While public attention is fixed on AI models from companies like OpenAI and Anthropic, I believe a critical new infrastructure layer is quietly taking shape. A recent announcement from Akamai Technologies caught my eye. On March 3, 2026, they revealed plans to deploy thousands of NVIDIA's Blackwell GPUs to build a distributed AI inference platform, signaling a significant strategic pivot.
Akamai is not a typical AI company. Founded in 1998 out of MIT, it pioneered the Content Delivery Network (CDN), distributing content from servers close to users instead of from centralized data centers. Now, it's applying that same architectural logic to AI. Instead of competing with hyperscalers like AWS or Google Cloud on large-scale model training, Akamai is leveraging its vast global network—hundreds of thousands of servers across more than 130 countries—for distributed AI inference.

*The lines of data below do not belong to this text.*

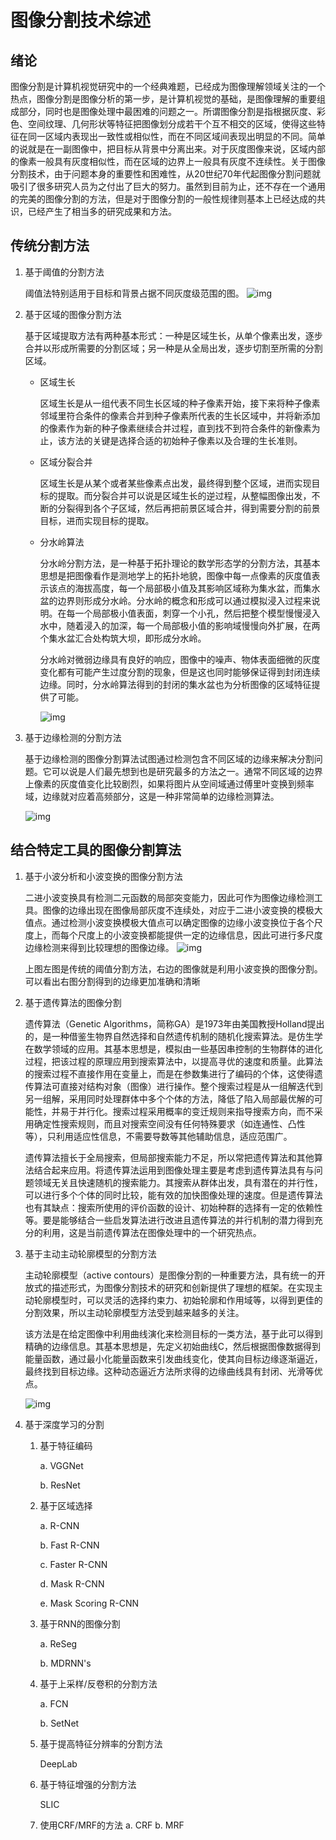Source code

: # 图像分割技术综述

## 绪论

 图像分割是计算机视觉研究中的一个经典难题，已经成为图像理解领域关注的一个热点，图像分割是图像分析的第一步，是计算机视觉的基础，是图像理解的重要组成部分，同时也是图像处理中最困难的问题之一。所谓图像分割是指根据灰度、彩色、空间纹理、几何形状等特征把图像划分成若干个互不相交的区域，使得这些特征在同一区域内表现出一致性或相似性，而在不同区域间表现出明显的不同。简单的说就是在一副图像中，把目标从背景中分离出来。对于灰度图像来说，区域内部的像素一般具有灰度相似性，而在区域的边界上一般具有灰度不连续性。关于图像分割技术，由于问题本身的重要性和困难性，从20世纪70年代起图像分割问题就吸引了很多研究人员为之付出了巨大的努力。虽然到目前为止，还不存在一个通用的完美的图像分割的方法，但是对于图像分割的一般性规律则基本上已经达成的共识，已经产生了相当多的研究成果和方法。 

## 传统分割方法

1. 基于阈值的分割方法

    阈值法特别适用于目标和背景占据不同灰度级范围的图。 ![img](%E5%9B%BE%E5%83%8F%E5%88%86%E5%89%B2%E6%8A%80%E6%9C%AF%E7%BB%BC%E8%BF%B0.assets/8ec7efd00f1d0673eff5f243888d44fa.jpg)

2. 基于区域的图像分割方法

   基于区域提取方法有两种基本形式：一种是区域生长，从单个像素出发，逐步合并以形成所需要的分割区域；另一种是从全局出发，逐步切割至所需的分割区域。 

   * 区域生长

     区域生长是从一组代表不同生长区域的种子像素开始，接下来将种子像素邻域里符合条件的像素合并到种子像素所代表的生长区域中，并将新添加的像素作为新的种子像素继续合并过程，直到找不到符合条件的新像素为止，该方法的关键是选择合适的初始种子像素以及合理的生长准则。 

   * 区域分裂合并

     区域生长是从某个或者某些像素点出发，最终得到整个区域，进而实现目标的提取。而分裂合并可以说是区域生长的逆过程，从整幅图像出发，不断的分裂得到各个子区域，然后再把前景区域合并，得到需要分割的前景目标，进而实现目标的提取。

   * 分水岭算法

     分水岭分割方法，是一种基于拓扑理论的数学形态学的分割方法，其基本思想是把图像看作是测地学上的拓扑地貌，图像中每一点像素的灰度值表示该点的海拔高度，每一个局部极小值及其影响区域称为集水盆，而集水盆的边界则形成分水岭。分水岭的概念和形成可以通过模拟浸入过程来说明。在每一个局部极小值表面，刺穿一个小孔，然后把整个模型慢慢浸入水中，随着浸入的加深，每一个局部极小值的影响域慢慢向外扩展，在两个集水盆汇合处构筑大坝，即形成分水岭。 

     

      分水岭对微弱边缘具有良好的响应，图像中的噪声、物体表面细微的灰度变化都有可能产生过度分割的现象，但是这也同时能够保证得到封闭连续边缘。同时，分水岭算法得到的封闭的集水盆也为分析图像的区域特征提供了可能。 

     ![img](%E5%9B%BE%E5%83%8F%E5%88%86%E5%89%B2%E6%8A%80%E6%9C%AF%E7%BB%BC%E8%BF%B0.assets/c8f5fb80b886c369f78c003c1fa4dbf2.jpg)

3. 基于边缘检测的分割方法

    基于边缘检测的图像分割算法试图通过检测包含不同区域的边缘来解决分割问题。它可以说是人们最先想到也是研究最多的方法之一。通常不同区域的边界上像素的灰度值变化比较剧烈，如果将图片从空间域通过傅里叶变换到频率域，边缘就对应着高频部分，这是一种非常简单的边缘检测算法。

     ![img](%E5%9B%BE%E5%83%8F%E5%88%86%E5%89%B2%E6%8A%80%E6%9C%AF%E7%BB%BC%E8%BF%B0.assets/5c106a94aa6fef7e29af64d1856a5f73.jpg)

## 结合特定工具的图像分割算法

1. 基于小波分析和小波变换的图像分割方法

    二进小波变换具有检测二元函数的局部突变能力，因此可作为图像边缘检测工具。图像的边缘出现在图像局部灰度不连续处，对应于二进小波变换的模极大值点。通过检测小波变换模极大值点可以确定图像的边缘小波变换位于各个尺度上，而每个尺度上的小波变换都能提供一定的边缘信息，因此可进行多尺度边缘检测来得到比较理想的图像边缘。 ![img](%E5%9B%BE%E5%83%8F%E5%88%86%E5%89%B2%E6%8A%80%E6%9C%AF%E7%BB%BC%E8%BF%B0.assets/17483a9988c2c68434ea98e95a9cd09e.png)

   上图左图是传统的阈值分割方法，右边的图像就是利用小波变换的图像分割。可以看出右图分割得到的边缘更加准确和清晰 

2. 基于遗传算法的图像分割

   遗传算法（Genetic Algorithms，简称GA）是1973年由美国教授Holland提出的，是一种借鉴生物界自然选择和自然遗传机制的随机化搜索算法。是仿生学在数学领域的应用。其基本思想是，模拟由一些基因串控制的生物群体的进化过程，把该过程的原理应用到搜索算法中，以提高寻优的速度和质量。此算法的搜索过程不直接作用在变量上，而是在参数集进行了编码的个体，这使得遗传算法可直接对结构对象（图像）进行操作。整个搜索过程是从一组解迭代到另一组解，采用同时处理群体中多个个体的方法，降低了陷入局部最优解的可能性，并易于并行化。搜索过程采用概率的变迁规则来指导搜索方向，而不采用确定性搜索规则，而且对搜索空间没有任何特殊要求（如连通性、凸性等），只利用适应性信息，不需要导数等其他辅助信息，适应范围广。

    

   遗传算法擅长于全局搜索，但局部搜索能力不足，所以常把遗传算法和其他算法结合起来应用。将遗传算法运用到图像处理主要是考虑到遗传算法具有与问题领域无关且快速随机的搜索能力。其搜索从群体出发，具有潜在的并行性，可以进行多个个体的同时比较，能有效的加快图像处理的速度。但是遗传算法也有其缺点：搜索所使用的评价函数的设计、初始种群的选择有一定的依赖性等。要是能够结合一些启发算法进行改进且遗传算法的并行机制的潜力得到充分的利用，这是当前遗传算法在图像处理中的一个研究热点。

3. 基于主动主动轮廓模型的分割方法

   主动轮廓模型（active contours）是图像分割的一种重要方法，具有统一的开放式的描述形式，为图像分割技术的研究和创新提供了理想的框架。在实现主动轮廓模型时，可以灵活的选择约束力、初始轮廓和作用域等，以得到更佳的分割效果，所以主动轮廓模型方法受到越来越多的关注。

    

   该方法是在给定图像中利用曲线演化来检测目标的一类方法，基于此可以得到精确的边缘信息。其基本思想是，先定义初始曲线C，然后根据图像数据得到能量函数，通过最小化能量函数来引发曲线变化，使其向目标边缘逐渐逼近，最终找到目标边缘。这种动态逼近方法所求得的边缘曲线具有封闭、光滑等优点。

   ![img](%E5%9B%BE%E5%83%8F%E5%88%86%E5%89%B2%E6%8A%80%E6%9C%AF%E7%BB%BC%E8%BF%B0.assets/721d0b8c92a110e6bc8faa05d3d19183.jpg)

4. 基于深度学习的分割
   1. 基于特征编码
   
      a. VGGNet
   
      b. ResNet
   
   2. 基于区域选择
   
      a. R-CNN
   
      b. Fast R-CNN
   
      c. Faster R-CNN
   
      d. Mask R-CNN
   
      e. Mask Scoring R-CNN
   
   3. 基于RNN的图像分割
   
      a. ReSeg
   
      b. MDRNN's
   
   4. 基于上采样/反卷积的分割方法
   
      a. FCN
   
      b. SetNet
   
   5. 基于提高特征分辨率的分割方法
   
      DeepLab
   
   6. 基于特征增强的分割方法
   
      SLIC
   
   8. 使用CRF/MRF的方法
      a. CRF
      b. MRF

This edge-first approach is optimized for a different set of challenges than traditional cloud platforms. The key advantages are:
- Processing AI tasks closer to end users
- Achieving lower latency for real-time applications
- Reducing expensive data egress costs
- Enabling localized model fine-tuning to comply with data regulations
This strategy seems tailor-made for the rise of agentic AI. As systems interact more with the physical world—from surgical robotics and transportation to smart power grids—the need for low-latency, local processing becomes paramount. Akamai’s move isn’t about competing directly with the hyperscalers, but rather building a complementary infrastructure layer for a future where AI is deeply and physically integrated into our environment.